Thermal Energy CEO Tim Angus. (Darren Brown, OBJ)

Thermal Energy International Inc. (TSX-V:TMG) saw revenues skyrocket in its fourth quarter and full fiscal year, and net losses narrowed as the company began to take in larger contracts for its custom energy and emissions reduction systems.

The Ottawa-based company said full-year revenues jumped to $4.9 million from just $821,024 a year earlier, due in part to its completed contract at Fraser Papers' Thurso mill, which will be delivered over a six-year period and is valued at $3.75 million, as well as to two U.S. contracts at Kelloggs and Phillips Lighting.

Net loss also shrank slightly for the fiscal 2008 year, to $2.37 million or 2.5 cents per share, from $2.44 million or 3.1 cents per share, although the company said it was still suffering from insufficient sales volume to cover its current level of fixed costs. The company was also hit by $380,163 in cost overruns and foreign exchange losses at the Phillips project, and warranty-related costs for several other projects.
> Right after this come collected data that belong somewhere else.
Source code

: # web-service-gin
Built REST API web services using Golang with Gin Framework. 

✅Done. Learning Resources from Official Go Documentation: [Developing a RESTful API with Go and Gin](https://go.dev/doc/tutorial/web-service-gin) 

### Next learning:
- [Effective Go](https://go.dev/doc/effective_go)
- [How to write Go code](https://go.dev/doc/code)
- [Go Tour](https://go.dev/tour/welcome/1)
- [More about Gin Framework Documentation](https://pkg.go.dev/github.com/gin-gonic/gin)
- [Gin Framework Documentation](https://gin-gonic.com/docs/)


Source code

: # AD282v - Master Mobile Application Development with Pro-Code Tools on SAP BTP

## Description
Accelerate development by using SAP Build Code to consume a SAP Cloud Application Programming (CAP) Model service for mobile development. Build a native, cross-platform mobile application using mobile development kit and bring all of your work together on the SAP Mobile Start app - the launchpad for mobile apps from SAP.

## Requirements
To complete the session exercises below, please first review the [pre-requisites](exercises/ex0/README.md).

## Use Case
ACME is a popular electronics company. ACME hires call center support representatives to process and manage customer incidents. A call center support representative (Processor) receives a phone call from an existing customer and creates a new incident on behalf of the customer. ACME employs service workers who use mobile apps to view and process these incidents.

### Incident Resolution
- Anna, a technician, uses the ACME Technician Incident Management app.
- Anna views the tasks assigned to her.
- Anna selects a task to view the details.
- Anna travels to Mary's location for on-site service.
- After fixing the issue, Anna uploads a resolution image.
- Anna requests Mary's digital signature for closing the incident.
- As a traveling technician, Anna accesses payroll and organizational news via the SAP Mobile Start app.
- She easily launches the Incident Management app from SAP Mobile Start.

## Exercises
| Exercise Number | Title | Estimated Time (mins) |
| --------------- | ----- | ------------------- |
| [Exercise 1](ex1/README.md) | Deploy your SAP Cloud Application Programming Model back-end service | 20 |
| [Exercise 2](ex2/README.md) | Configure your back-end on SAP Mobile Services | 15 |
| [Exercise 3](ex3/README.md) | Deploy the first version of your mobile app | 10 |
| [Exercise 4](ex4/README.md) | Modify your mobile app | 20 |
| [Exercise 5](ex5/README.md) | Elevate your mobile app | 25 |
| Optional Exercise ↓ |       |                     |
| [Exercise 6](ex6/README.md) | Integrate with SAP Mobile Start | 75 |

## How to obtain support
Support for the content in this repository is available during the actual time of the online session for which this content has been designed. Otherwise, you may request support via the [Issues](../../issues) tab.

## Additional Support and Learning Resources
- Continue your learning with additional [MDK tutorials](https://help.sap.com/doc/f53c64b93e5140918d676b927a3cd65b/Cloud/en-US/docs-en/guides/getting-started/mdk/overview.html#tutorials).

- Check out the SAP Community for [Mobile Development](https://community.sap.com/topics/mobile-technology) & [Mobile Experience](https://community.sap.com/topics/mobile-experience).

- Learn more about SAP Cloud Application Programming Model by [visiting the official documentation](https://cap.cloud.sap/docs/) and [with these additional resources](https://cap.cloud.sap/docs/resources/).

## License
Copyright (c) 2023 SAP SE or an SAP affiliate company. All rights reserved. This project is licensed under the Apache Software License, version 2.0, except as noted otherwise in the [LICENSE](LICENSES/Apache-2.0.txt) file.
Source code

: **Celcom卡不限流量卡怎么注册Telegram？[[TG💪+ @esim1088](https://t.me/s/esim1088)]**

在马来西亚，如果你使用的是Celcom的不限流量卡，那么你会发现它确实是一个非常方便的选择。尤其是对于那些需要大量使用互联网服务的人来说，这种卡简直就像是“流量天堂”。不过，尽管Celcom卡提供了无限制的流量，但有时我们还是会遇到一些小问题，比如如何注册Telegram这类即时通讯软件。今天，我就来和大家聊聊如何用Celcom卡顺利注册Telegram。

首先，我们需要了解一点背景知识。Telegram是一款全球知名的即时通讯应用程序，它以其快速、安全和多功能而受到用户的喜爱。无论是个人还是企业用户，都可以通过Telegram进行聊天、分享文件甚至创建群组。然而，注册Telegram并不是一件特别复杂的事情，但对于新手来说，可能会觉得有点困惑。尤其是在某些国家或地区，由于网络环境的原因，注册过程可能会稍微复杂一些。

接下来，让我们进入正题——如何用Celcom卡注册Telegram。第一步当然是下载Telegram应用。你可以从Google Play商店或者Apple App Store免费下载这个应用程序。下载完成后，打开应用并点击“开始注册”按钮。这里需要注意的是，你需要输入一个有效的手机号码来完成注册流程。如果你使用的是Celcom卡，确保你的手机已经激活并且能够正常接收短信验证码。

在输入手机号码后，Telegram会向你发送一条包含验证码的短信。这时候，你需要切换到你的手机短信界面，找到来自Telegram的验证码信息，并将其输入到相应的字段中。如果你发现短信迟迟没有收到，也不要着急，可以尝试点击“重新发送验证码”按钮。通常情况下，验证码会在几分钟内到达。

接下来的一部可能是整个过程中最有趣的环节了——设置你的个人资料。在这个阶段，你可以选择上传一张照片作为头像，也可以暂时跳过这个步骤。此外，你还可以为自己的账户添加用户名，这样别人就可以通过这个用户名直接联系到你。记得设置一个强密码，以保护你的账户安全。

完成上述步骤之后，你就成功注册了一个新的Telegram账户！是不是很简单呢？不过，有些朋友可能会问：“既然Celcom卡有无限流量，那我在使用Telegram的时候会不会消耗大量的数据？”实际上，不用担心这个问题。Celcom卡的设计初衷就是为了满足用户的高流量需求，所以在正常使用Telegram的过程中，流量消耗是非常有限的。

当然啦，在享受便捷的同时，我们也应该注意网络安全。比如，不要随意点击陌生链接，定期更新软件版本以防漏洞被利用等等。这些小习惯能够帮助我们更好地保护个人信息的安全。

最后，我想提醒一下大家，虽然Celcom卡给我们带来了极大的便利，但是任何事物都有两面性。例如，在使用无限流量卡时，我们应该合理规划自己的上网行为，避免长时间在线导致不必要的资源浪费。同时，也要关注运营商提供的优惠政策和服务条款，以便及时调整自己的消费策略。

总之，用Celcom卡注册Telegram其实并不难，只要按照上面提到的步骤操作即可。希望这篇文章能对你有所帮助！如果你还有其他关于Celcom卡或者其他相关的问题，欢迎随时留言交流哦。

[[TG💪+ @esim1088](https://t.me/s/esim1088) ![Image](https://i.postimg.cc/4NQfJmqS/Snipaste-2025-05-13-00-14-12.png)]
"Fiscal 2008 was a landmark year for Thermal Energy's evolution as a global energy services solution provider," said Thermal CEO Tim Angus in a statement. "More importantly, we successfully developed an innovative energy-saving program – our Thermal-AUD Alternate Utility Delivery program – which delivered its first major customer largely responsible for this year's record growth."

For the fourth quarter alone, the company posted nearly a fivefold increase in revenue, to $2.75 million from $480,179, marking the first time Thermal had seen revenue of more than $2.5 million in a single quarter.

Net loss was also reduced during the quarter, to $521,388 or 0.5 cents per share, from $712,149 or a penny a share a year earlier.

Thermal's shares fell to a 52-week low of 19 cents on the TSX Venture Exchange on Monday afternoon, down seven per cent.